What’s next? 2016 in employment law

 

To accompany our round-up of the developments in employment law from 2015, here are the top 5 new developments that we are expecting in the coming year.
Employment status: some clarity at last?
The historically grey line between employment and independent contractor status (or self- employment) will be under the spotlight in 2016 from a mix of new Government initiatives and forthcoming court decisions.  This has always been a tricky area for employers, so if these changes bring clarity they could make employers’ lives easier.
The Government is considering a statutory test for employment status for tax purposes, and is also planning to restrict the ability of those employed by personal service companies to claim certain tax advantages.  It looks like more significant changes could be on the horizon as the Government seeks to reduce tax losses.
May 2016 will also see the Court of Appeal hearing the appeal in Pimlico Plumbers v Smith, which concerns the employment status of plumbers. It is an interesting case because the plumbers share many of the hallmarks of employment – strict rules on uniform and working methods, tending to work exclusively for one company – but also have some markers of self-employment, like taking on financial risk.  So far, the Tribunal and the EAT have come down on the side of self-employment, but a comprehensive judgment from the Court of Appeal could provide welcome assistance to employers struggling with these issues.
Senior managers’ regime comes into force
The new senior managers and certification regime will come into force on 7 March 2016.  The regime affects individuals working in banks, buildings societies and some investment firms. The key features of the regime are:
an approval regime focused on senior management, with requirements on firms to submit robust documentation on the scope of these individuals’ responsibilities
a statutory requirement for senior managers to take reasonable steps to prevent regulatory breaches in their areas of responsibility
a requirement on firms to certify as fit and proper any individual who performs a function that could cause significant harm to the firm or its customers, both on recruitment and annually thereafter
a power for the regulators to apply enforceable Rules of Conduct to any individual who they believe comes under their responsibility (they use the wording “impact their statutory objectives)
Affected firms and employees have been planning for the introduction of the regime for some time, and will no doubt continue to do so throughout the first quarter of the new year.
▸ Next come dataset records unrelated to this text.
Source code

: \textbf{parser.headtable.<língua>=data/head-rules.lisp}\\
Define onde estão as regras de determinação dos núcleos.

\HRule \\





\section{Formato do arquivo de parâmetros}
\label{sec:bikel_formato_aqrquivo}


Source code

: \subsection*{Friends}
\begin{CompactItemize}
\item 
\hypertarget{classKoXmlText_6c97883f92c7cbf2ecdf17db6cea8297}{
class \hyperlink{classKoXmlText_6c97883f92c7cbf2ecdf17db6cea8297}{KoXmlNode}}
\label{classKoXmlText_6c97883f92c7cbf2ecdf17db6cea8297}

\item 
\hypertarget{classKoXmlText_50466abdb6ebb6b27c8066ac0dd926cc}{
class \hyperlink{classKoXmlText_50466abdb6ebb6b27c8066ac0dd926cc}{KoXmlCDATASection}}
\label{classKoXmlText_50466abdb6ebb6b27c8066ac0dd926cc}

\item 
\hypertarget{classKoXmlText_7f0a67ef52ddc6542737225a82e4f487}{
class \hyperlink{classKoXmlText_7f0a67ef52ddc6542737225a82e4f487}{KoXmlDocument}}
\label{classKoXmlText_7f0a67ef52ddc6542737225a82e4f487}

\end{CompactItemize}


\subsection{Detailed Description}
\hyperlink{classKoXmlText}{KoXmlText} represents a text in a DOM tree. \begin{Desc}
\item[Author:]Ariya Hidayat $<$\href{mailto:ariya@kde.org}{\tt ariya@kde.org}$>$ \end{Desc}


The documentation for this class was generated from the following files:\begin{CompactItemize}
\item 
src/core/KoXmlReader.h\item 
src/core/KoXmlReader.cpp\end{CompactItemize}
EAT judgment in commission holiday pay case
The appeal in one of the key holiday cases, Lock v British Gas, was heard before the EAT in December 2015.  The case concerned whether Mr Lock’s holiday pay should be increased to reflect commission payments he would not earn while he was away.  The Court of Justice of the European Union and the Employment Tribunal said that he should receive these payments under European law.  Along with the Bear Scotland  case on overtime, the decision caused many employers to reassess their holiday pay practices, and leading to the Government introducing legislation limiting retrospective holiday pay claims with effect from 1 July 2015.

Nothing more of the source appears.